Ela conta que, não raro, as mulheres eram tachadas de mal-humoradas porque, segundo os homens, elas não entendiam as piadas, que eram “machistas”. “A gente não tem humor para determinadas coisa, não é? Eles nunca entenderam isso. Por isso, acho que muitas largaram a publicidade.” Será que Joanna já sofreu algum tipo de assédio? “Uma vez, eu estava em uma reunião e o Washington pediu para eu providenciar o almoço. Obviamente, essa tarefa cabia à mulher. Não me lembro se pedi ou não. Talvez eu tenha pedido e apagado da minha memória. Não lembro. Nunca me submeti a nenhuma questão de humilhação, mas, como sempre fui engraçada, tirava na base da brincadeira.”

 

Esse tipo de situação – e outras bem piores – vem mudando desde que começou, nos Estados Unidos, um movimento por qualidade, por respeito, por condições melhores de trabalho. “Quando essas questões têm a ver com lei, que é recente, os caras começam a perder trabalhos, começam a ser demitidos. Vai demorar muito para as mulheres voltarem para essa profissão, que tinha um ambiente nocivo, que impactava, inclusive, na qualidade dos produtos, muitos deles machistas.”

 

Ainda bem que o jogo começa a ser outro, ainda que tenha mentes masculinas que, infelizmente, estão inadequadas ao mundo contemporâneo por várias razões que não cabem aqui.

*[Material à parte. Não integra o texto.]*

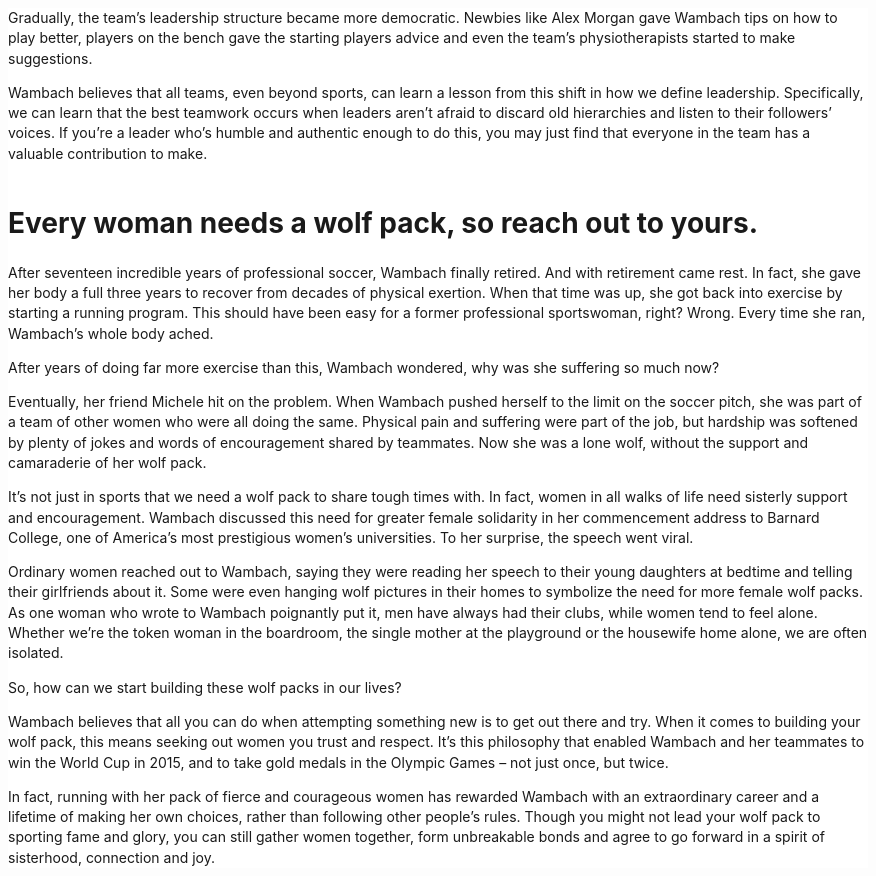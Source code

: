 Gradually, the team’s leadership structure became more democratic. Newbies like
Alex Morgan gave Wambach tips on how to play better, players on the bench gave
the starting players advice and even the team’s physiotherapists started to
make suggestions.

Wambach believes that all teams, even beyond sports, can learn a lesson from
this shift in how we define leadership. Specifically, we can learn that the
best teamwork occurs when leaders aren’t afraid to discard old hierarchies and
listen to their followers’ voices. If you’re a leader who’s humble and
authentic enough to do this, you may just find that everyone in the team has a
valuable contribution to make.

# Every woman needs a wolf pack, so reach out to yours.

After seventeen incredible years of professional soccer, Wambach finally
retired. And with retirement came rest. In fact, she gave her body a full three
years to recover from decades of physical exertion. When that time was up, she
got back into exercise by starting a running program. This should have been
easy for a former professional sportswoman, right? Wrong. Every time she ran,
Wambach’s whole body ached.

After years of doing far more exercise than this, Wambach wondered, why was she
suffering so much now?

Eventually, her friend Michele hit on the problem. When Wambach pushed herself
to the limit on the soccer pitch, she was part of a team of other women who
were all doing the same. Physical pain and suffering were part of the job, but
hardship was softened by plenty of jokes and words of encouragement shared by
teammates. Now she was a lone wolf, without the support and camaraderie of her
wolf pack.

It’s not just in sports that we need a wolf pack to share tough times with. In
fact, women in all walks of life need sisterly support and encouragement.
Wambach discussed this need for greater female solidarity in her commencement
address to Barnard College, one of America’s most prestigious women’s
universities. To her surprise, the speech went viral.

Ordinary women reached out to Wambach, saying they were reading her speech to
their young daughters at bedtime and telling their girlfriends about it. Some
were even hanging wolf pictures in their homes to symbolize the need for more
female wolf packs. As one woman who wrote to Wambach poignantly put it, men
have always had their clubs, while women tend to feel alone. Whether we’re the
token woman in the boardroom, the single mother at the playground or the
housewife home alone, we are often isolated.

So, how can we start building these wolf packs in our lives?

Wambach believes that all you can do when attempting something new is to get
out there and try. When it comes to building your wolf pack, this means seeking
out women you trust and respect. It’s this philosophy that enabled Wambach and
her teammates to win the World Cup in 2015, and to take gold medals in the
Olympic Games – not just once, but twice.

In fact, running with her pack of fierce and courageous women has rewarded
Wambach with an extraordinary career and a lifetime of making her own choices,
rather than following other people’s rules. Though you might not lead your wolf
pack to sporting fame and glory, you can still gather women together, form
unbreakable bonds and agree to go forward in a spirit of sisterhood, connection
and joy.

Como a própria Joanna diz, o respeito às diferenças e a horizontalidade dos processos da FCB ajudam (e muito) a tornar o escritório um ambiente saudável, com regras claras para atender bem ao cliente e dar também satisfação aos funcionários, que não são submetidos a cargas horárias exaustivas ou situações constrangedoras, como concorrência interna nociva. Essa é uma excelente notícia para todas as mulheres desta geração de profissionais e da próxima. Assim esperamos.